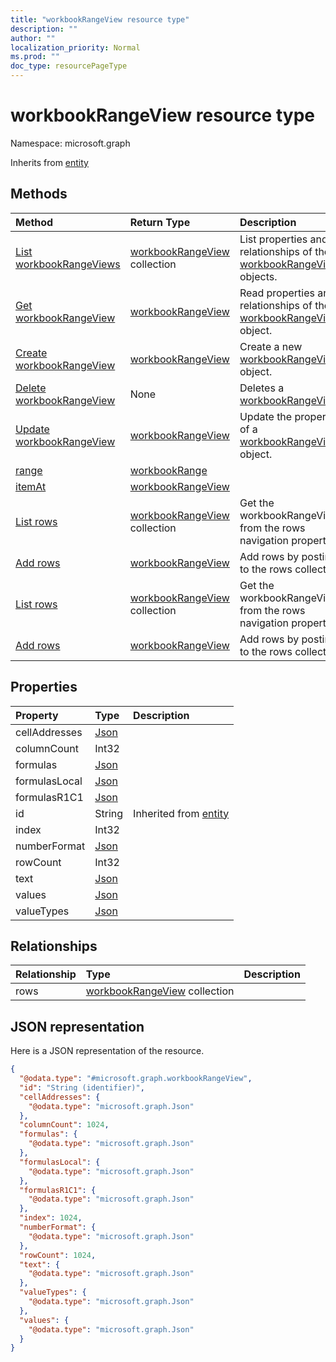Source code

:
 ```yaml
---
title: "workbookRangeView resource type"
description: ""
author: ""
localization_priority: Normal
ms.prod: ""
doc_type: resourcePageType
---
```


# workbookRangeView resource type


Namespace: microsoft.graph




Inherits from [entity](../resources/entity.md)

## Methods
|Method|Return Type|Description|
|:---|:---|:---|
|[List workbookRangeViews](../api/workbookrangeview-list.md)|[workbookRangeView](../resources/workbookrangeview.md) collection|List properties and relationships of the [workbookRangeView](../resources/workbookrangeview.md) objects.|
|[Get workbookRangeView](../api/workbookrangeview-get.md)|[workbookRangeView](../resources/workbookrangeview.md)|Read properties and relationships of the [workbookRangeView](../resources/workbookrangeview.md) object.|
|[Create workbookRangeView](../api/workbookrangeview-create.md)|[workbookRangeView](../resources/workbookrangeview.md)|Create a new [workbookRangeView](../resources/workbookrangeview.md) object.|
|[Delete workbookRangeView](../api/workbookrangeview-delete.md)|None|Deletes a [workbookRangeView](../resources/workbookrangeview.md).|
|[Update workbookRangeView](../api/workbookrangeview-update.md)|[workbookRangeView](../resources/workbookrangeview.md)|Update the properties of a [workbookRangeView](../resources/workbookrangeview.md) object.|
|[range](../api/workbookrangeview-range.md)|[workbookRange](../resources/workbookrange.md)||
|[itemAt](../api/workbookrangeview-itemat.md)|[workbookRangeView](../resources/workbookrangeview.md)||
|[List rows](../api/workbookrangeview-list-rows.md)|[workbookRangeView](../resources/workbookrangeview.md) collection|Get the workbookRangeViews from the rows navigation property.|
|[Add rows](../api/workbookrangeview-post-rows.md)|[workbookRangeView](../resources/workbookrangeview.md)|Add rows by posting to the rows collection.|
|[List rows](../api/workbookrangeview-list-rows.md)|[workbookRangeView](../resources/workbookrangeview.md) collection|Get the workbookRangeViews from the rows navigation property.|
|[Add rows](../api/workbookrangeview-post-rows.md)|[workbookRangeView](../resources/workbookrangeview.md)|Add rows by posting to the rows collection.|

## Properties
|Property|Type|Description|
|:---|:---|:---|
|cellAddresses|[Json](../resources/json.md)||
|columnCount|Int32||
|formulas|[Json](../resources/json.md)||
|formulasLocal|[Json](../resources/json.md)||
|formulasR1C1|[Json](../resources/json.md)||
|id|String| Inherited from [entity](../resources/entity.md)|
|index|Int32||
|numberFormat|[Json](../resources/json.md)||
|rowCount|Int32||
|text|[Json](../resources/json.md)||
|values|[Json](../resources/json.md)||
|valueTypes|[Json](../resources/json.md)||

## Relationships
|Relationship|Type|Description|
|:---|:---|:---|
|rows|[workbookRangeView](../resources/workbookrangeview.md) collection||

## JSON representation
Here is a JSON representation of the resource.
<!-- {
  "blockType": "resource",
  "keyProperty": "id",
  "@odata.type": "microsoft.graph.workbookRangeView",
  "baseType": "microsoft.graph.entity",
  "openType": false
}
-->
``` json
{
  "@odata.type": "#microsoft.graph.workbookRangeView",
  "id": "String (identifier)",
  "cellAddresses": {
    "@odata.type": "microsoft.graph.Json"
  },
  "columnCount": 1024,
  "formulas": {
    "@odata.type": "microsoft.graph.Json"
  },
  "formulasLocal": {
    "@odata.type": "microsoft.graph.Json"
  },
  "formulasR1C1": {
    "@odata.type": "microsoft.graph.Json"
  },
  "index": 1024,
  "numberFormat": {
    "@odata.type": "microsoft.graph.Json"
  },
  "rowCount": 1024,
  "text": {
    "@odata.type": "microsoft.graph.Json"
  },
  "valueTypes": {
    "@odata.type": "microsoft.graph.Json"
  },
  "values": {
    "@odata.type": "microsoft.graph.Json"
  }
}
```


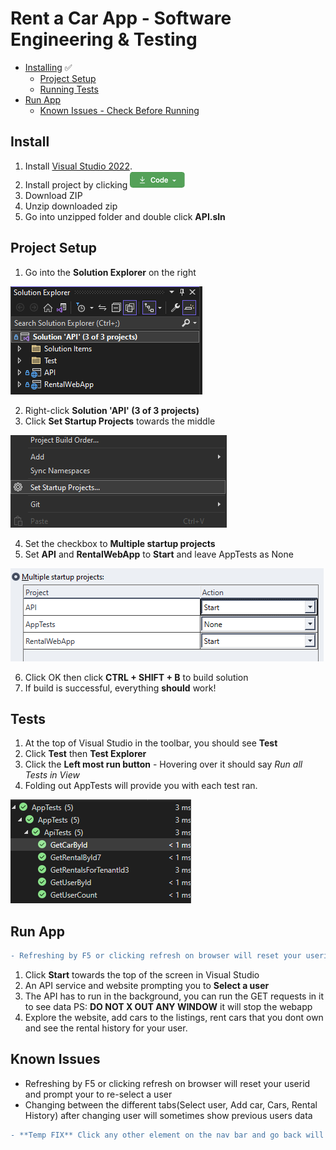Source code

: # Rent a Car App - Software Engineering & Testing
+ [Installing](#install) &#9989;
    - [Project Setup](#project-setup)
    - [Running Tests](#tests)
+ [Run App](#run-app)
    - [Known Issues - Check Before Running](#known-issues)
## Install 
1. Install [Visual Studio 2022](https://visualstudio.microsoft.com/thank-you-downloading-visual-studio/?sku=Community&channel=Release&version=VS2022&source=VSLandingPage&cid=2030&passive=false).
2. Install project by clicking ![Code Button](images/code_button.png)
3. Download ZIP
4. Unzip downloaded zip
5. Go into unzipped folder and double click **API.sln**


## Project Setup

1.  Go into the **Solution Explorer** on the right
<img src="images/SolutionExplorer.png" />

2. Right-click **Solution 'API' (3 of 3 projects)**
3. Click **Set Startup Projects** towards the middle 
<img src="images/Startup.png" />

4. Set the checkbox to **Multiple startup projects**
5. Set **API** and **RentalWebApp** to **Start** and leave AppTests as None 
<img src="images/startprojects.png" />

6. Click OK then click **CTRL + SHIFT + B** to build solution
7. If build is successful, everything **should** work!


## Tests
1. At the top of Visual Studio in the toolbar, you should see **Test**
2. Click **Test** then **Test Explorer**
3. Click the **Left most run button** - Hovering over it should say *Run all Tests in View*
4. Folding out AppTests will provide you with each test ran.
<img src="images/tests.png" />

## Run App
```diff
- Refreshing by F5 or clicking refresh on browser will reset your userid
```
1. Click **Start** towards the top of the screen in Visual Studio
2. An API service and website prompting you to **Select a user**
3. The API has to run in the background, you can run the GET requests in it to see data PS: **DO NOT X OUT ANY WINDOW** it will stop the webapp
4. Explore the website, add cars to the listings, rent cars that you dont own and see the rental history for your user.

## Known Issues
+ Refreshing by F5 or clicking refresh on browser will reset your userid and prompt your to re-select a user
+ Changing between the different tabs(Select user, Add car, Cars, Rental History) after changing user will sometimes show previous users data

```diff
- **Temp FIX** Click any other element on the nav bar and go back will refresh the id to the correct one
```
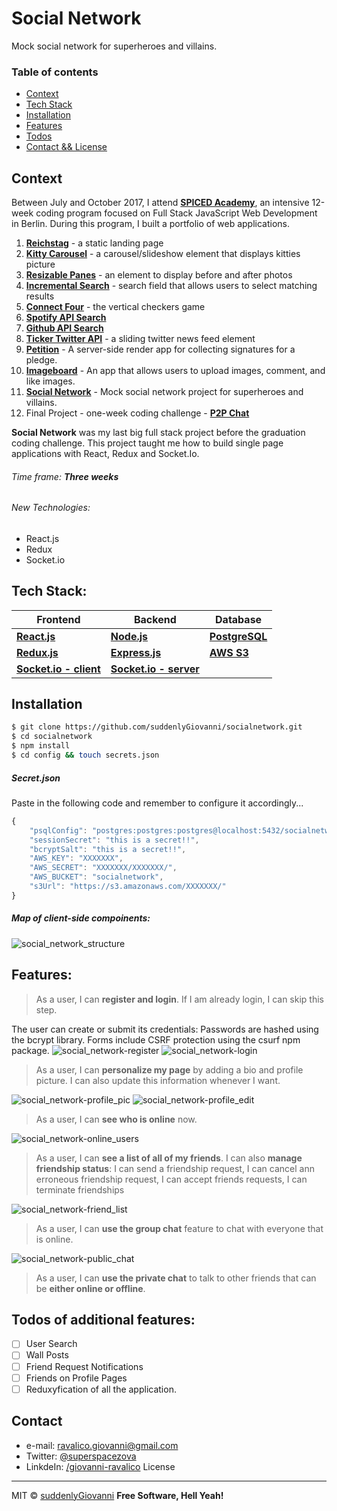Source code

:# Social Network
Mock social network for superheroes and villains.

### Table of contents
* [Context](#context)
* [Tech Stack](#tech-stack)
* [Installation](#installation)
* [Features](#features)
* [Todos](#todos-of-additional-features)
* [Contact && License](#contact)

## Context
Between July and October 2017, I attend **[SPICED Academy]**, an intensive 12-week coding program focused on Full Stack JavaScript Web Development in Berlin.
During this program, I built a portfolio of web applications.
1. **[Reichstag]** - a static landing page
2. **[Kitty Carousel]** - a carousel/slideshow element that displays kitties picture
3. **[Resizable Panes]** - an element to display before and after photos
4. **[Incremental Search]** - search field that allows users to select matching results
5. **[Connect Four]** - the vertical checkers game
6. **[Spotify API Search]**
7. **[Github API Search]**
8. **[Ticker Twitter API]** - a sliding twitter news feed element
9. **[Petition]** - A server-side render app for collecting signatures for a pledge.
10. **[Imageboard]** - An app that allows users to upload images, comment, and like images.
11. **[Social Network]** - Mock social network project for superheroes and villains.
12. Final Project - one-week coding challenge - **[P2P Chat]**

**Social Network** was my last big full stack project before the graduation coding challenge. This project taught me how to build single page applications with React, Redux and Socket.Io.
###### Time frame:  _**Three weeks**_
###### New Technologies:  
- React.js
- Redux
- Socket.io

## Tech Stack:
| **Frontend** | **Backend** | **Database** |
| ------ | ------ | ------ |
**[React.js]** | **[Node.js]** |  **[PostgreSQL]**
**[Redux.js]** | **[Express.js]** | **[AWS S3]**
**[Socket.io - client]** | **[Socket.io - server]**  


## Installation
```bash
$ git clone https://github.com/suddenlyGiovanni/socialnetwork.git
$ cd socialnetwork
$ npm install
$ cd config && touch secrets.json
```
##### Secret.json
Paste in the following code and remember to configure it accordingly... 
```javascript
{
    "psqlConfig": "postgres:postgres:postgres@localhost:5432/socialnetwork",
    "sessionSecret": "this is a secret!!",
    "bcryptSalt": "this is a secret!!",
    "AWS_KEY": "XXXXXXX",
    "AWS_SECRET": "XXXXXXX/XXXXXXX/",
    "AWS_BUCKET": "socialnetwork",
    "s3Url": "https://s3.amazonaws.com/XXXXXXX/"
}
```
##### Map of client-side compoinents:
![social_network_structure]

## Features: 
> As a user, I can **register and login**. If I am already login, I can skip this step.

The user can create or submit its credentials: Passwords are hashed using the bcrypt library.
Forms include CSRF protection using the csurf npm package.
![social_network-register]
![social_network-login]

> As a user, I can **personalize my page** by adding a bio and profile picture.
> I can also update this information whenever I want.

![social_network-profile_pic]
![social_network-profile_edit]

> As a user, I can **see who is online** now.

![social_network-online_users]

> As a user, I can **see a list of all of my friends**. I can also **manage friendship status**: 
> I can send a friendship request,
> I can cancel ann erroneous friendship request,
> I can accept friends requests,
> I can terminate friendships

![social_network-friend_list]

> As a user, I can **use the group chat** feature to chat with everyone that is online.

![social_network-public_chat]

>As a user, I can **use the private chat** to talk to other friends that can be **either online or offline**.

## Todos of additional features:
 - [ ] User Search
 - [ ] Wall Posts
 - [ ] Friend Request Notifications
 - [ ] Friends on Profile Pages
 - [ ] Reduxyfication of all the application.

## Contact
* e-mail: ravalico.giovanni@gmail.com
* Twitter: [@superspacezova](https://twitter.com/superspacezova "twitterhandle on twitter")
* LinkdeIn: [/giovanni-ravalico]
License
----
MIT © [suddenlyGiovanni] 
**Free Software, Hell Yeah!**

[//]: # (These are reference links used in the body of this note and get stripped out when the markdown processor does its job. There is no need to format nicely because it shouldn't be seen. Thanks SO - http://stackoverflow.com/questions/4823468/store-comments-in-markdown-syntax)

[//]: # (Contact references:)
   [Spiced Academy]: <https://www.spiced-academy.com/>
   [suddenlyGiovanni]: <https://github.com/suddenlyGiovanni/>
   [/giovanni-ravalico]: <https://www.linkedin.com/in/giovanni-ravalico/>
   [@superspacezova]: <https://twitter.com/superspacezova>
   
[//]: # (Context references:)
   [Reichstag]: <https://github.com/suddenlyGiovanni/reichstag>
   [Kitty Carousel]: <https://github.com/suddenlyGiovanni/kitty_carousel>
   [Resizable Panes]: <https://github.com/suddenlyGiovanni/resizable_panes>
   [Incremental Search]: <https://github.com/suddenlyGiovanni/incremental_search>
   [Connect Four]: <https://github.com/suddenlyGiovanni/connect_four>
   [Spotify API Search]: <https://github.com/suddenlyGiovanni/spotify_api_search>
   [Github API Search]: <https://github.com/suddenlyGiovanni/github_api_search>
   [Ticker Twitter API]: <https://github.com/suddenlyGiovanni/ticker_twitter_api>
   [Petition]: <https://github.com/suddenlyGiovanni/petition>
   [Imageboard]: <https://github.com/suddenlyGiovanni/imageboard>
   [Social Network]: <https://github.com/suddenlyGiovanni/socialnetwork>
   [P2P Chat]: <https://github.com/suddenlyGiovanni/p2p-chat>
 
[//]: # (Tech Stack references:)
   [React.js]: <https://reactjs.org/docs/installation.html>
   [Node.js]: <https://nodejs.org/dist/latest-v8.x/docs/api/>
   [PostgreSQL]: <https://www.postgresql.org/docs/10/static/index.html>
   [Redux.js]: <http://redux.js.org/>
   [Express.js]: <http://expressjs.com/en/4x/api.html>
   [AWS S3]: <https://aws.amazon.com/documentation/s3/>
   [Socket.io - client]: <https://socket.io/docs/server-api/>
   [Socket.io - server]: <https://socket.io/docs/server-api/>

[//]: # (Picture references:)
   [social_network_structure]: <https://github.com/suddenlyGiovanni/socialnetwork/blob/master/social_network_structure.png>
   [social_network-register]: <https://github.com/suddenlyGiovanni/socialnetwork/blob/master/readme/social_network-register.png>
   [social_network-login]: <https://github.com/suddenlyGiovanni/socialnetwork/blob/master/readme/social_network-login.png>
   [social_network-profile_pic]: <https://github.com/suddenlyGiovanni/socialnetwork/blob/master/readme/social_network-profile_pic.png>
   [social_network-profile_edit]: <https://github.com/suddenlyGiovanni/socialnetwork/blob/master/readme/social_network-profile_edit.png>
   [social_network-online_users]: <https://github.com/suddenlyGiovanni/socialnetwork/blob/master/readme/social_network-online_users.png>
   [social_network-friend_list]: <https://github.com/suddenlyGiovanni/socialnetwork/blob/master/readme/social_network-friend_list.png>
   [social_network-public_chat]: <https://github.com/suddenlyGiovanni/socialnetwork/blob/master/readme/social_network-public_chat.png>
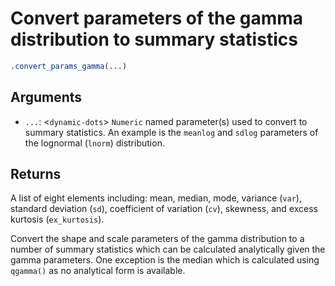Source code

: # Convert parameters of the gamma distribution to summary statistics

```r
.convert_params_gamma(...)
```

## Arguments

- `...`: <`dynamic-dots`> `Numeric` named parameter(s) used to convert to summary statistics. An example is the `meanlog` and `sdlog` parameters of the lognormal (`lnorm`) distribution.

## Returns

A list of eight elements including: mean, median, mode, variance (`var`), standard deviation (`sd`), coefficient of variation (`cv`), skewness, and excess kurtosis (`ex_kurtosis`).

Convert the shape and scale parameters of the gamma distribution to a number of summary statistics which can be calculated analytically given the gamma parameters. One exception is the median which is calculated using `qgamma()` as no analytical form is available.
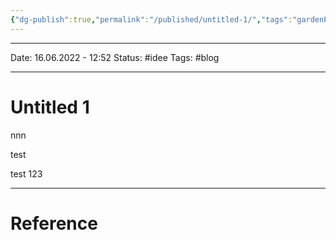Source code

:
 ```yaml
---
{"dg-publish":true,"permalink":"/published/untitled-1/","tags":"gardenEntry","dgHomeLink":true,"dgPassFrontmatter":false}
---
```



--- 
Date: 16.06.2022 - 12:52
Status: #idee 
Tags: #blog

---
# Untitled 1

nnn 

test

test 123

---
# Reference
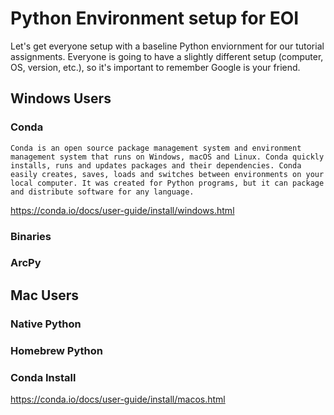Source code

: # Python Environment setup for EOI

Let's get everyone setup with a baseline Python enviornment for our tutorial assignments. Everyone is going to have a slightly different setup (computer, OS, version, etc.), so it's important to remember Google is your friend.

## Windows Users

### Conda
```
Conda is an open source package management system and environment management system that runs on Windows, macOS and Linux. Conda quickly installs, runs and updates packages and their dependencies. Conda easily creates, saves, loads and switches between environments on your local computer. It was created for Python programs, but it can package and distribute software for any language.
```

https://conda.io/docs/user-guide/install/windows.html

### Binaries
### ArcPy

## Mac Users

### Native Python
### Homebrew Python
### Conda Install
https://conda.io/docs/user-guide/install/macos.html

— Directions for this task —
Within the listing above, the range opens at the line with "12. Final Project" and closes at the line with "client]** | **[Socket.io - server]**". Reproduce exactly the lines of that range, including both ends.

— Response area —
12. Final Project - one-week coding challenge - **[P2P Chat]**

**Social Network** was my last big full stack project before the graduation coding challenge. This project taught me how to build single page applications with React, Redux and Socket.Io.
###### Time frame:  _**Three weeks**_
###### New Technologies:  
- React.js
- Redux
- Socket.io

## Tech Stack:
| **Frontend** | **Backend** | **Database** |
| ------ | ------ | ------ |
**[React.js]** | **[Node.js]** |  **[PostgreSQL]**
**[Redux.js]** | **[Express.js]** | **[AWS S3]**
**[Socket.io - client]** | **[Socket.io - server]**  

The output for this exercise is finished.